=== Dataset entries ===

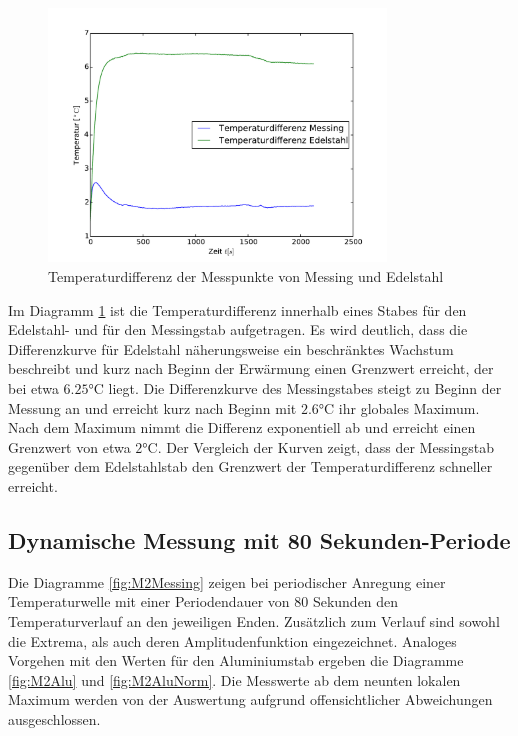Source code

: \begin{figure}[htp]
	\label{fig:tempverl}
	\centering
	\includegraphics[width=0.8\textwidth]{Bilder/M1_Tempdiff.pdf}
	\caption{Temperaturdifferenz der Messpunkte von Messing und Edelstahl}
\end{figure}

Im Diagramm \ref{fig:tempverl} ist die Temperaturdifferenz innerhalb eines Stabes für den Edelstahl- und für den Messingstab aufgetragen. 
Es wird deutlich, dass die Differenzkurve für Edelstahl näherungsweise ein beschränktes Wachstum beschreibt und kurz nach Beginn der Erwärmung einen Grenzwert erreicht, der bei etwa  $6.25 \si{\degreeCelsius}$ liegt.
Die Differenzkurve des Messingstabes steigt zu Beginn der Messung an und erreicht kurz nach Beginn mit $2.6 \si{\degreeCelsius}$ ihr globales Maximum. 
Nach dem Maximum nimmt die Differenz exponentiell ab und erreicht einen Grenzwert von etwa $2 \si{\degreeCelsius}$.
Der Vergleich der Kurven zeigt, dass der Messingstab gegenüber dem Edelstahlstab den Grenzwert der Temperaturdifferenz schneller erreicht.

\subsection{Dynamische Messung mit 80 Sekunden-Periode}
Die Diagramme \ref{fig:M2Messing} zeigen bei periodischer Anregung einer Temperaturwelle mit einer Periodendauer von 80 Sekunden den Temperaturverlauf an den jeweiligen Enden. 
Zusätzlich zum Verlauf sind sowohl die Extrema, als auch deren Amplitudenfunktion eingezeichnet. 
Analoges Vorgehen mit den Werten für den Aluminiumstab ergeben die Diagramme \ref{fig:M2Alu} und \ref{fig:M2AluNorm}.
Die Messwerte ab dem neunten lokalen Maximum werden von der Auswertung aufgrund offensichtlicher Abweichungen ausgeschlossen.

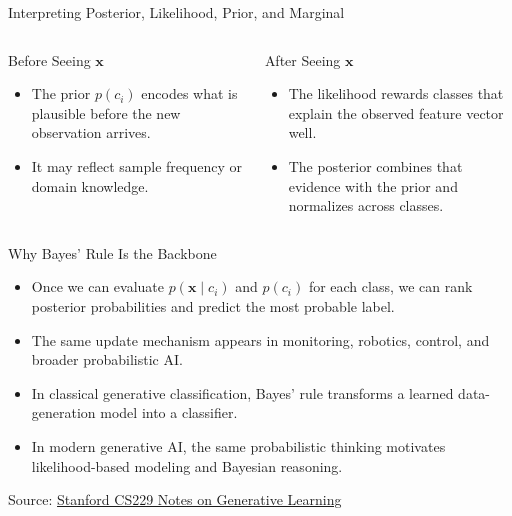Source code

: \documentclass[10pt]{beamer}
\begin{document}
\begin{frame}{Interpreting Posterior, Likelihood, Prior, and Marginal}
  \justifying
  \begin{columns}[T]
    \begin{conceptbox}{Before Seeing $\bm{x}$}
      \begin{itemize}
        \item The prior $p(c_i)$ encodes what is plausible before the new observation arrives.
        \item It may reflect sample frequency or domain knowledge.
      \end{itemize}
    \end{conceptbox}
    \begin{examplebox}{After Seeing $\bm{x}$}
      \begin{itemize}
        \item The likelihood rewards classes that explain the observed feature vector well.
        \item The posterior combines that evidence with the prior and normalizes across classes.
      \end{itemize}
    \end{examplebox}
  \end{columns}
\end{frame}

\begin{frame}{Why Bayes' Rule Is the Backbone}
  \justifying
  \begin{itemize}
    \item Once we can evaluate $p(\bm{x}\mid c_i)$ and $p(c_i)$ for each class, we can rank posterior probabilities and predict the most probable label.
    \item The same update mechanism appears in monitoring, robotics, control, and broader probabilistic AI.
    \item In classical generative classification, Bayes' rule transforms a learned data-generation model into a classifier.
    \item In modern generative AI, the same probabilistic thinking motivates likelihood-based modeling and Bayesian reasoning.
  \end{itemize}
  \vspace{0.3em}
  {\footnotesize Source: \href{https://cs229.stanford.edu/notes2020fall/cs229-notes2.pdf}{Stanford CS229 Notes on Generative Learning}}
\end{frame}
\end{document}
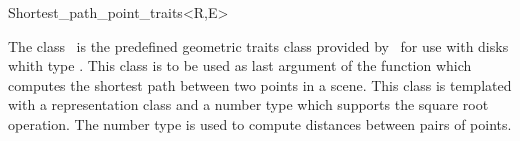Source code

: 
\begin{ccRefClass}{Shortest_path_point_traits<R,E>}
\label{pageShortest_path_point_traitsRef}

\ccDefinition

The class \ccRefName\ is the predefined geometric traits class provided by
\cgal\ for use with disks whith type .
This class is to be used as last argument of the  function
which computes the shortest path between two points in a scene.
This class is templated with a representation class  and a number type
 which supports the square root operation. The number type  is
used to compute distances between pairs of points.


\ccInheritsFrom
{}

\ccIsModel
{}

\ccSeeAlso

 \\

\ccTagDefaults
\end{ccRefClass}
\ccRefPageEnd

===

= Task directions =
Above are the records; copy every one of them exactly and omit the images.

= Solved exercise =
Source code

: \begin{figure}[htp]
	\label{fig:tempverl}
	\centering
	\includegraphics[width=0.8\textwidth]{Bilder/M1_Tempdiff.pdf}
	\caption{Temperaturdifferenz der Messpunkte von Messing und Edelstahl}
\end{figure}

Im Diagramm \ref{fig:tempverl} ist die Temperaturdifferenz innerhalb eines Stabes für den Edelstahl- und für den Messingstab aufgetragen. 
Es wird deutlich, dass die Differenzkurve für Edelstahl näherungsweise ein beschränktes Wachstum beschreibt und kurz nach Beginn der Erwärmung einen Grenzwert erreicht, der bei etwa  $6.25 \si{\degreeCelsius}$ liegt.
Die Differenzkurve des Messingstabes steigt zu Beginn der Messung an und erreicht kurz nach Beginn mit $2.6 \si{\degreeCelsius}$ ihr globales Maximum. 
Nach dem Maximum nimmt die Differenz exponentiell ab und erreicht einen Grenzwert von etwa $2 \si{\degreeCelsius}$.
Der Vergleich der Kurven zeigt, dass der Messingstab gegenüber dem Edelstahlstab den Grenzwert der Temperaturdifferenz schneller erreicht.

\subsection{Dynamische Messung mit 80 Sekunden-Periode}
Die Diagramme \ref{fig:M2Messing} zeigen bei periodischer Anregung einer Temperaturwelle mit einer Periodendauer von 80 Sekunden den Temperaturverlauf an den jeweiligen Enden. 
Zusätzlich zum Verlauf sind sowohl die Extrema, als auch deren Amplitudenfunktion eingezeichnet. 
Analoges Vorgehen mit den Werten für den Aluminiumstab ergeben die Diagramme \ref{fig:M2Alu} und \ref{fig:M2AluNorm}.
Die Messwerte ab dem neunten lokalen Maximum werden von der Auswertung aufgrund offensichtlicher Abweichungen ausgeschlossen.

Source code

: \documentclass[10pt]{beamer}
\begin{document}
\begin{frame}{Interpreting Posterior, Likelihood, Prior, and Marginal}
  \justifying
  \begin{columns}[T]
    \begin{conceptbox}{Before Seeing $\bm{x}$}
      \begin{itemize}
        \item The prior $p(c_i)$ encodes what is plausible before the new observation arrives.
        \item It may reflect sample frequency or domain knowledge.
      \end{itemize}
    \end{conceptbox}
    \begin{examplebox}{After Seeing $\bm{x}$}
      \begin{itemize}
        \item The likelihood rewards classes that explain the observed feature vector well.
        \item The posterior combines that evidence with the prior and normalizes across classes.
      \end{itemize}
    \end{examplebox}
  \end{columns}
\end{frame}

\begin{frame}{Why Bayes' Rule Is the Backbone}
  \justifying
  \begin{itemize}
    \item Once we can evaluate $p(\bm{x}\mid c_i)$ and $p(c_i)$ for each class, we can rank posterior probabilities and predict the most probable label.
    \item The same update mechanism appears in monitoring, robotics, control, and broader probabilistic AI.
    \item In classical generative classification, Bayes' rule transforms a learned data-generation model into a classifier.
    \item In modern generative AI, the same probabilistic thinking motivates likelihood-based modeling and Bayesian reasoning.
  \end{itemize}
  \vspace{0.3em}
  {\footnotesize Source: \href{https://cs229.stanford.edu/notes2020fall/cs229-notes2.pdf}{Stanford CS229 Notes on Generative Learning}}
\end{frame}
\end{document}
Source code

: 
\begin{ccRefClass}{Shortest_path_point_traits<R,E>}
\label{pageShortest_path_point_traitsRef}

\ccDefinition

The class \ccRefName\ is the predefined geometric traits class provided by
\cgal\ for use with disks whith type .
This class is to be used as last argument of the  function
which computes the shortest path between two points in a scene.
This class is templated with a representation class  and a number type
 which supports the square root operation. The number type  is
used to compute distances between pairs of points.


\ccInheritsFrom
{}

\ccIsModel
{}

\ccSeeAlso

 \\

\ccTagDefaults
\end{ccRefClass}
\ccRefPageEnd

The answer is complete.